UN encourages new talks in dispute over Ethiopian dam
The UN Security Council on Wednesday encouraged Egypt, Ethiopia and Sudan to resume negotiations on contentious issue of water availability from the dam that Ethiopians are building on the main tributary of Nile River.
A brief presidential statement approved by all 15 council members said negotiations should resume at the invitation of the African Union's chairperson "to finalize expeditiously the text of mutually acceptable and binding agreement on the filling and operation of the (dam) within a reasonable time frame." "The Security Council calls upon the three countries to take forward the AU-led negotiation process in a constructive and cooperative manner," it said.

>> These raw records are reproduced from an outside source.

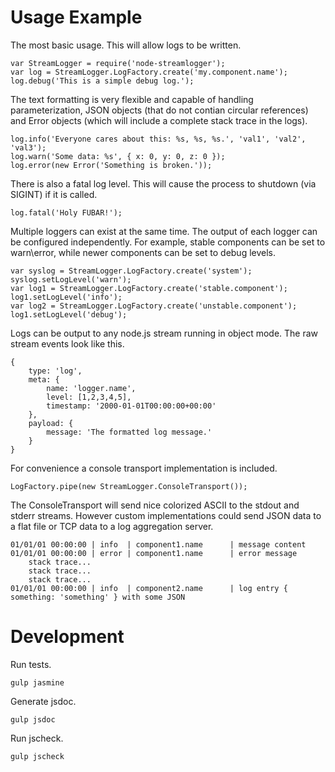 # Usage Example
The most basic usage. This will allow logs to be written.
```
var StreamLogger = require('node-streamlogger');
var log = StreamLogger.LogFactory.create('my.component.name');
log.debug('This is a simple debug log.');
```

The text formatting is very flexible and capable of handling parameterization, JSON objects (that do not contian circular references) and Error objects (which will include a complete stack trace in the logs).
```
log.info('Everyone cares about this: %s, %s, %s.', 'val1', 'val2', 'val3');
log.warn('Some data: %s', { x: 0, y: 0, z: 0 });
log.error(new Error('Something is broken.'));
```

There is also a fatal log level. This will cause the process to shutdown (via SIGINT) if it is called.
```
log.fatal('Holy FUBAR!');
```

Multiple loggers can exist at the same time. The output of each logger can be configured independently. For example, stable components can be set to warn\error, while newer components can be set to debug levels.
```
var syslog = StreamLogger.LogFactory.create('system');
syslog.setLogLevel('warn');
var log1 = StreamLogger.LogFactory.create('stable.component');
log1.setLogLevel('info');
var log2 = StreamLogger.LogFactory.create('unstable.component');
log1.setLogLevel('debug');
```

Logs can be output to any node.js stream running in object mode. The raw stream events look like this.
```
{
    type: 'log',
    meta: {
        name: 'logger.name',
        level: [1,2,3,4,5],
        timestamp: '2000-01-01T00:00:00+00:00'
    },
    payload: {
        message: 'The formatted log message.'
    }
}
```

For convenience a console transport implementation is included.
```
LogFactory.pipe(new StreamLogger.ConsoleTransport());
```

The ConsoleTransport will send nice colorized ASCII to the stdout and stderr streams. However custom implementations could send JSON data to a flat file or TCP data to a log aggregation server.
```
01/01/01 00:00:00 | info  | component1.name      | message content
01/01/01 00:00:00 | error | component1.name      | error message
    stack trace...
    stack trace...
    stack trace...
01/01/01 00:00:00 | info  | component2.name      | log entry { something: 'something' } with some JSON 
```

# Development
Run tests.
```
gulp jasmine
```

Generate jsdoc.
```
gulp jsdoc
```

Run jscheck.
```
gulp jscheck
```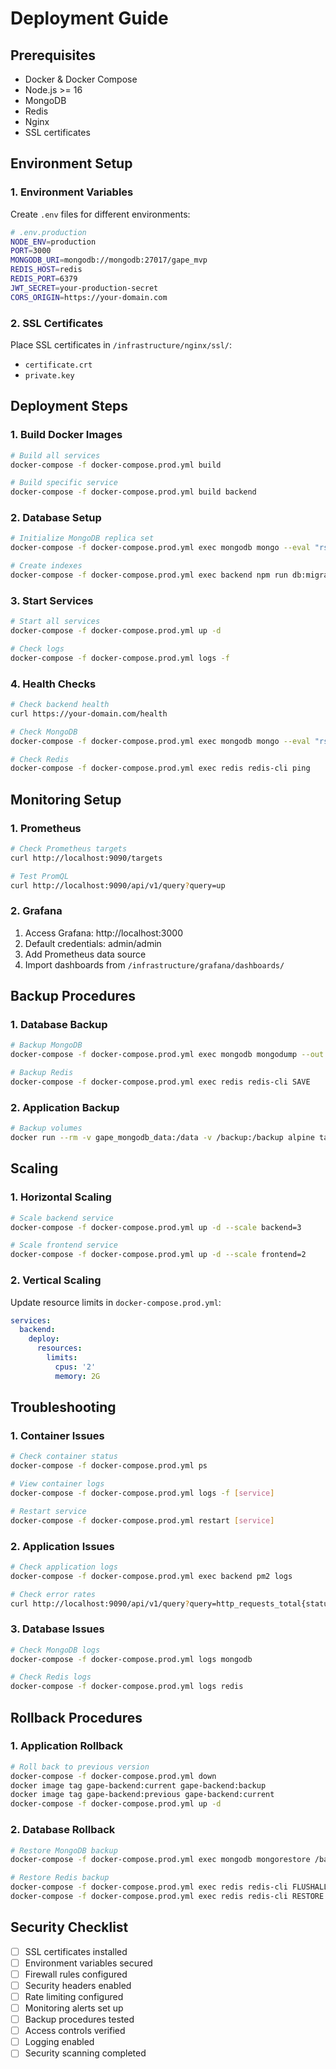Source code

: # Deployment Guide

## Prerequisites

- Docker & Docker Compose
- Node.js >= 16
- MongoDB
- Redis
- Nginx
- SSL certificates

## Environment Setup

### 1. Environment Variables

Create `.env` files for different environments:

```bash
# .env.production
NODE_ENV=production
PORT=3000
MONGODB_URI=mongodb://mongodb:27017/gape_mvp
REDIS_HOST=redis
REDIS_PORT=6379
JWT_SECRET=your-production-secret
CORS_ORIGIN=https://your-domain.com
```

### 2. SSL Certificates

Place SSL certificates in `/infrastructure/nginx/ssl/`:
- `certificate.crt`
- `private.key`

## Deployment Steps

### 1. Build Docker Images

```bash
# Build all services
docker-compose -f docker-compose.prod.yml build

# Build specific service
docker-compose -f docker-compose.prod.yml build backend
```

### 2. Database Setup

```bash
# Initialize MongoDB replica set
docker-compose -f docker-compose.prod.yml exec mongodb mongo --eval "rs.initiate()"

# Create indexes
docker-compose -f docker-compose.prod.yml exec backend npm run db:migrate
```

### 3. Start Services

```bash
# Start all services
docker-compose -f docker-compose.prod.yml up -d

# Check logs
docker-compose -f docker-compose.prod.yml logs -f
```

### 4. Health Checks

```bash
# Check backend health
curl https://your-domain.com/health

# Check MongoDB
docker-compose -f docker-compose.prod.yml exec mongodb mongo --eval "rs.status()"

# Check Redis
docker-compose -f docker-compose.prod.yml exec redis redis-cli ping
```

## Monitoring Setup

### 1. Prometheus

```bash
# Check Prometheus targets
curl http://localhost:9090/targets

# Test PromQL
curl http://localhost:9090/api/v1/query?query=up
```

### 2. Grafana

1. Access Grafana: http://localhost:3000
2. Default credentials: admin/admin
3. Add Prometheus data source
4. Import dashboards from `/infrastructure/grafana/dashboards/`

## Backup Procedures

### 1. Database Backup

```bash
# Backup MongoDB
docker-compose -f docker-compose.prod.yml exec mongodb mongodump --out /backup/

# Backup Redis
docker-compose -f docker-compose.prod.yml exec redis redis-cli SAVE
```

### 2. Application Backup

```bash
# Backup volumes
docker run --rm -v gape_mongodb_data:/data -v /backup:/backup alpine tar cvf /backup/mongodb_data.tar /data
```

## Scaling

### 1. Horizontal Scaling

```bash
# Scale backend service
docker-compose -f docker-compose.prod.yml up -d --scale backend=3

# Scale frontend service
docker-compose -f docker-compose.prod.yml up -d --scale frontend=2
```

### 2. Vertical Scaling

Update resource limits in `docker-compose.prod.yml`:

```yaml
services:
  backend:
    deploy:
      resources:
        limits:
          cpus: '2'
          memory: 2G
```

## Troubleshooting

### 1. Container Issues

```bash
# Check container status
docker-compose -f docker-compose.prod.yml ps

# View container logs
docker-compose -f docker-compose.prod.yml logs -f [service]

# Restart service
docker-compose -f docker-compose.prod.yml restart [service]
```

### 2. Application Issues

```bash
# Check application logs
docker-compose -f docker-compose.prod.yml exec backend pm2 logs

# Check error rates
curl http://localhost:9090/api/v1/query?query=http_requests_total{status_code="5xx"}
```

### 3. Database Issues

```bash
# Check MongoDB logs
docker-compose -f docker-compose.prod.yml logs mongodb

# Check Redis logs
docker-compose -f docker-compose.prod.yml logs redis
```

## Rollback Procedures

### 1. Application Rollback

```bash
# Roll back to previous version
docker-compose -f docker-compose.prod.yml down
docker image tag gape-backend:current gape-backend:backup
docker image tag gape-backend:previous gape-backend:current
docker-compose -f docker-compose.prod.yml up -d
```

### 2. Database Rollback

```bash
# Restore MongoDB backup
docker-compose -f docker-compose.prod.yml exec mongodb mongorestore /backup/

# Restore Redis backup
docker-compose -f docker-compose.prod.yml exec redis redis-cli FLUSHALL
docker-compose -f docker-compose.prod.yml exec redis redis-cli RESTORE
```

## Security Checklist

- [ ] SSL certificates installed
- [ ] Environment variables secured
- [ ] Firewall rules configured
- [ ] Security headers enabled
- [ ] Rate limiting configured
- [ ] Monitoring alerts set up
- [ ] Backup procedures tested
- [ ] Access controls verified
- [ ] Logging enabled
- [ ] Security scanning completed
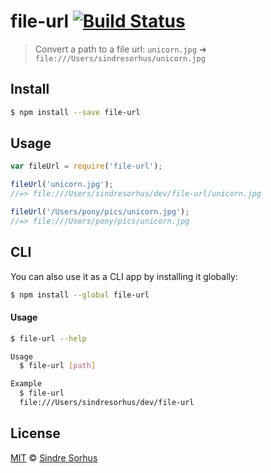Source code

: # file-url [![Build Status](https://travis-ci.org/sindresorhus/file-url.svg?branch=master)](https://travis-ci.org/sindresorhus/file-url)

> Convert a path to a file url: `unicorn.jpg` ➔ `file:///Users/sindresorhus/unicorn.jpg`


## Install

```bash
$ npm install --save file-url
```


## Usage

```js
var fileUrl = require('file-url');

fileUrl('unicorn.jpg');
//=> file:///Users/sindresorhus/dev/file-url/unicorn.jpg

fileUrl('/Users/pony/pics/unicorn.jpg');
//=> file:///Users/pony/pics/unicorn.jpg
```


## CLI

You can also use it as a CLI app by installing it globally:

```bash
$ npm install --global file-url
```

#### Usage

```bash
$ file-url --help

Usage
  $ file-url [path]

Example
  $ file-url
  file:///Users/sindresorhus/dev/file-url
```


## License

[MIT](http://opensource.org/licenses/MIT) © [Sindre Sorhus](http://sindresorhus.com)
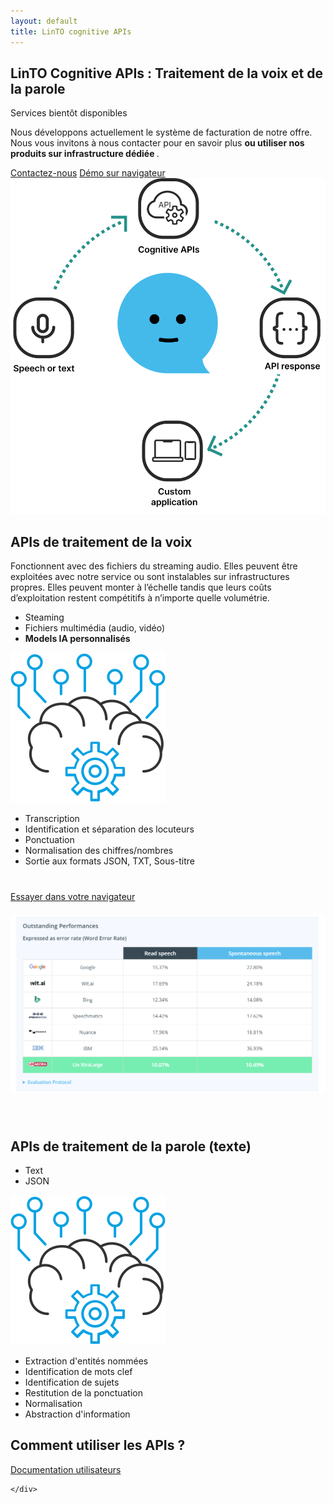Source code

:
 ```yaml
---
layout: default
title: LinTO cognitive APIs
---
```

<div id="body" class="flex col">
  <section id="homepage-top">
    <div class="container flex row">
      <div class="flex col flex2 padding-20">
        <h1 class="big-title">LinTO <strong class="green">Cognitive APIs</strong> : Traitement de la voix et de la parole</h1>
        <div class="flex col homepage-links-container">
          <div class="homepage-link flex row align-center apis active div">
            <span class="icon apis"></span>
            <span class="label">Services bientôt disponibles</span>
            <div class="homepage-link-detail">
              <p class="detail">
                Nous développons actuellement le système de facturation de notre offre. Nous vous invitons à nous contacter pour en savoir plus <strong>ou utiliser nos produits sur infrastructure dédiée </strong>.
              </p>
              <div class="flex row detail-btn">
                <a href="/contact" class="btn-cta homepage bluechart">Contactez-nous</a>
                <a href="/demo/cognitive-apis.html" class="btn-cta homepage bluechart">Démo sur navigateur</a>
              </div>
            </div>
          </div>
        </div>
      </div>
      <div class="flex row flex1 justify-center align-center padding-20">
        <img src="/assets/img/illustration-homepage-01.svg" class="homepage-illustration" >
      </div>
    </div>
  </section>
  <section style="padding-top:0">
    <div class="container">
      <h1 class="big-title centered blue">APIs de traitement de la voix</h1>
      <p>Fonctionnent avec des fichiers du streaming audio. Elles peuvent être exploitées avec notre service ou sont instalables sur infrastructures propres. Elles peuvent monter à l’échelle tandis que leurs coûts d’exploitation restent compétitifs à n’importe quelle volumétrie. </p>
      <div class="flex row justify-center apis-schema-container">
        <div class="flex col flex2 justify-center align-center">
          <div class="apis-schema-item ">
            <ul>
              <li>Steaming</li>
              <li>Fichiers multimédia (audio, vidéo)</li>
              <li><strong>Models IA personnalisés</strong></li>
            </ul>
          </div>
        </div>
        <div class="flex col flex1 justify-center align-center">
          <img src="/assets/img/api-intellience.svg" alt="APIs intelligentes" class="apis-schema-img brain"/>
        </div>
        <div class="flex col flex2 justify-center align-center">
          <div class="apis-schema-item">
            <ul>
              <li>Transcription</li>
              <li>Identification et séparation des locuteurs</li>
              <li>Ponctuation</li>
              <li>Normalisation des chiffres/nombres</li>
              <li>Sortie aux formats JSON, TXT, Sous-titre</li>
            </ul>
          </div>
        </div>
      </div>
      <div class="flex row align-center justify-center " style="margin-top: 40px;">
        <a href="/demo/cognitive-apis.html" class="btn-cta blue">Essayer dans votre navigateur</a>
      </div>
      <div class="flex col flex1 justify-center align-center">
        <img src="/assets/temp/comp.png" alt="APIs intelligentes" class="apis-schema-img" style="margin: 20px 0 40px 0;"/>
      </div>
    </div>
  </section>
    <section>
    <div class="container">
      <h1 class="big-title centered blue">APIs de traitement de la parole (texte)</h1>
      <div class="flex row justify-center apis-schema-container">
        <div class="flex col flex2 justify-center align-center ">
          <div class="apis-schema-item ">
            <ul>
              <li>Text</li>
              <li>JSON</li>
            </ul>
          </div>
        </div>
        <div class="flex col flex1 justify-center align-center">
          <img src="/assets/img/api-intellience.svg" alt="APIs intelligentes" class="apis-schema-img brain"/>
        </div>
        <div class="flex col flex2 justify-center align-center">
          <div class="apis-schema-item">
             <ul>
              <li>Extraction d'entités nommées</li>
              <li>Identification de mots clef</li>
              <li>Identification de sujets</li>
              <li>Restitution de la ponctuation</li>
              <li>Normalisation</li>
              <li>Abstraction d'information</li>
            </ul>
          </div>
        </div>
      </div>
    </div>
  </section>
  <section>
    <div class="container">
      <h2 class="big-title centered">Comment <strong class="blue">utiliser</strong> les APIs ?</h2>
      <div class="flex row align-center justify-center">
        <div class="flex row align-center justify-center padding-20">
          <a href="https://doc.linto.ai/docs/consumers/apis" target="_blank" class="btn-cta blue">Documentation utilisateurs</a>
        </div>
      </div>
      
    </div>
  </section>
</div>
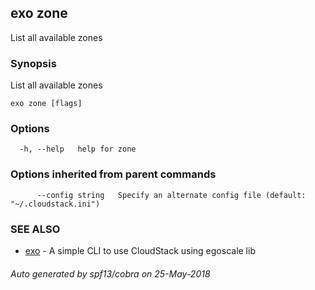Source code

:## exo zone

List all available zones

### Synopsis

List all available zones

```
exo zone [flags]
```

### Options

```
  -h, --help   help for zone
```

### Options inherited from parent commands

```
      --config string   Specify an alternate config file (default: "~/.cloudstack.ini")
```

### SEE ALSO

* [exo](README.md)	 - A simple CLI to use CloudStack using egoscale lib

###### Auto generated by spf13/cobra on 25-May-2018
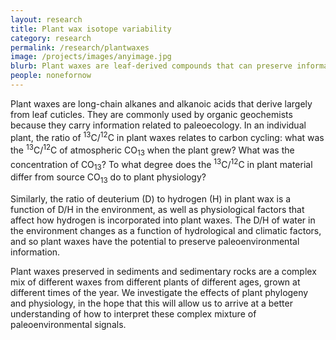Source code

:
 ```yaml
---
layout: research
title: Plant wax isotope variability
category: research
permalink: /research/plantwaxes
image: /projects/images/anyimage.jpg
blurb: Plant waxes are leaf-derived compounds that can preserve information about their environment
people: nonefornow
---
```


Plant waxes are long-chain alkanes and alkanoic acids that derive largely from leaf cuticles. They are commonly used by organic geochemists because they carry information related to paleoecology. In an individual plant, the ratio of <sup>13</sup>C/<sup>12</sup>C in plant waxes relates to carbon cycling: what was the <sup>13</sup>C/<sup>12</sup>C of atmospheric CO<sub>13</sub> when the plant grew? What was the concentration of CO<sub>13</sub>? To what degree does the <sup>13</sup>C/<sup>12</sup>C in plant material differ from source CO<sub>13</sub> do to plant physiology? 

Similarly, the ratio of deuterium (D) to hydrogen (H) in plant wax is a function of D/H in the environment, as well as physiological factors that affect how hydrogen is incorporated into plant waxes. The D/H of water in the environment changes as a function of hydrological and climatic factors, and so plant waxes have the potential to preserve paleoenvironmental information.

Plant waxes preserved in sediments and sedimentary rocks are a complex mix of different waxes from different plants of different ages, grown at different times of the year. We  investigate the effects of plant phylogeny and physiology, in the hope that this will allow us to arrive at a better understanding of how to interpret these complex mixture of paleoenvironmental signals.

The dam on the Blue Nile is 80% complete and is expected to reach full generating capacity in 2023, making it Africa's largest hydroelectric power plant and the world's seventh largest, according to reports in Ethiopia's state media. Ethiopia says the $5 billion dam is essential to make sure the vast majority of its people have electricity. Egypt and Sudan have said 10 years of negotiations with Ethiopia have failed, and the Grand
Ethiopian Renaissance Dam is starting a second filling of its reservoir. They say this not only violates a 2015 agreement but poses "an existential threat" to 150 million people in their downstream nations.
Egypt's Foreign Ministry welcomed the statement as a "significant push" to the stalled negotiations and urged Ethiopia to engage "seriously" in talks to achieve a legally binding agreement on the filling and operation of the dam.
Sudanese Foreign Minister Mariam al-Mahdi also called for resumption of the talks soon to reach "an agreement acceptable for the three parties."